● Problem to work on:
Your result will be the set of lines with "crear", copied from the material below.

● Available data:
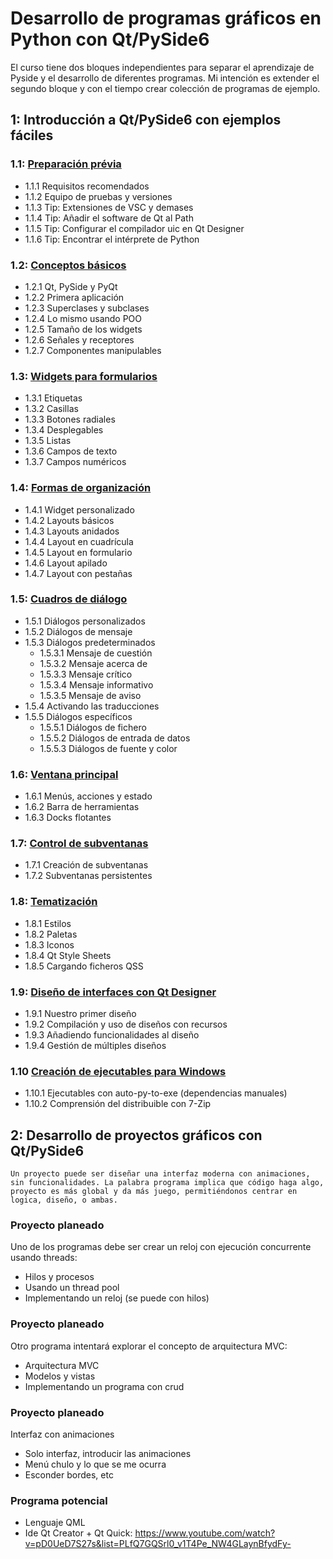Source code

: # Desarrollo de programas gráficos en Python con Qt/PySide6

El curso tiene dos bloques independientes para separar el aprendizaje de Pyside y el desarrollo de diferentes programas. Mi intención es extender el segundo bloque y con el tiempo crear colección de programas de ejemplo.

## 1: Introducción a Qt/PySide6 con ejemplos fáciles

### 1.1: [Preparación prévia](1-01/)

- 1.1.1 Requisitos recomendados
- 1.1.2 Equipo de pruebas y versiones
- 1.1.3 Tip: Extensiones de VSC y demases
- 1.1.4 Tip: Añadir el software de Qt al Path
- 1.1.5 Tip: Configurar el compilador uic en Qt Designer
- 1.1.6 Tip: Encontrar el intérprete de Python

### 1.2: [Conceptos básicos](1-02/)

- 1.2.1 Qt, PySide y PyQt
- 1.2.2 Primera aplicación
- 1.2.3 Superclases y subclases
- 1.2.4 Lo mismo usando POO
- 1.2.5 Tamaño de los widgets
- 1.2.6 Señales y receptores
- 1.2.7 Componentes manipulables

### 1.3: [Widgets para formularios](1-03/)

- 1.3.1 Etiquetas
- 1.3.2 Casillas
- 1.3.3 Botones radiales
- 1.3.4 Desplegables
- 1.3.5 Listas
- 1.3.6 Campos de texto
- 1.3.7 Campos numéricos

### 1.4: [Formas de organización](1-04/)

- 1.4.1 Widget personalizado
- 1.4.2 Layouts básicos
- 1.4.3 Layouts anidados
- 1.4.4 Layout en cuadrícula
- 1.4.5 Layout en formulario
- 1.4.6 Layout apilado
- 1.4.7 Layout con pestañas

### 1.5: [Cuadros de diálogo](1-05/)

- 1.5.1 Diálogos personalizados
- 1.5.2 Diálogos de mensaje
- 1.5.3 Diálogos predeterminados
  - 1.5.3.1 Mensaje de cuestión
  - 1.5.3.2 Mensaje acerca de
  - 1.5.3.3 Mensaje crítico
  - 1.5.3.4 Mensaje informativo
  - 1.5.3.5 Mensaje de aviso
- 1.5.4 Activando las traducciones
- 1.5.5 Diálogos específicos
  - 1.5.5.1 Diálogos de fichero
  - 1.5.5.2 Diálogos de entrada de datos
  - 1.5.5.3 Diálogos de fuente y color

### 1.6: [Ventana principal](1-06/)

- 1.6.1 Menús, acciones y estado
- 1.6.2 Barra de herramientas
- 1.6.3 Docks flotantes

### 1.7: [Control de subventanas](1-07/)

- 1.7.1 Creación de subventanas
- 1.7.2 Subventanas persistentes

### 1.8: [Tematización](1-08/)

- 1.8.1 Estilos
- 1.8.2 Paletas
- 1.8.3 Iconos
- 1.8.4 Qt Style Sheets
- 1.8.5 Cargando ficheros QSS

### 1.9: [Diseño de interfaces con Qt Designer](1-09/)

- 1.9.1 Nuestro primer diseño
- 1.9.2 Compilación y uso de diseños con recursos
- 1.9.3 Añadiendo funcionalidades al diseño
- 1.9.4 Gestión de múltiples diseños

### 1.10 [ Creación de ejecutables para Windows](1-10/)

- 1.10.1 Ejecutables con auto-py-to-exe (dependencias manuales)
- 1.10.2 Comprensión del distribuible con 7-Zip

## 2: Desarrollo de proyectos gráficos con Qt/PySide6

    Un proyecto puede ser diseñar una interfaz moderna con animaciones, sin funcionalidades. La palabra programa implica que código haga algo, proyecto es más global y da más juego, permitiéndonos centrar en logica, diseño, o ambas.

### Proyecto planeado

Uno de los programas debe ser crear un reloj con ejecución concurrente usando threads:

- Hilos y procesos
- Usando un thread pool
- Implementando un reloj (se puede con hilos)

### Proyecto planeado

Otro programa intentará explorar el concepto de arquitectura MVC:

- Arquitectura MVC
- Modelos y vistas
- Implementando un programa con crud

### Proyecto planeado

Interfaz con animaciones

- Solo interfaz, introducir las animaciones
- Menú chulo y lo que se me ocurra
- Esconder bordes, etc

### Programa potencial

- Lenguaje QML
- Ide Qt Creator + Qt Quick: https://www.youtube.com/watch?v=pD0UeD7S27s&list=PLfQ7GQSrl0_v1T4Pe_NW4GLaynBfydFy-
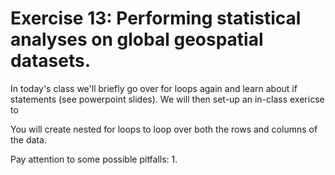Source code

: # Exercise 13: Performing statistical analyses on global geospatial datasets.

In today's class we'll briefly go over for loops again and learn about if statements (see powerpoint slides). We will then set-up an in-class exericse to 


You will create nested for loops to loop over both the rows and columns of the data.




Pay attention to some possible pitfalls:
1.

● Output below:
El curso tiene dos bloques independientes para separar el aprendizaje de Pyside y el desarrollo de diferentes programas. Mi intención es extender el segundo bloque y con el tiempo crear colección de programas de ejemplo.
Uno de los programas debe ser crear un reloj con ejecución concurrente usando threads:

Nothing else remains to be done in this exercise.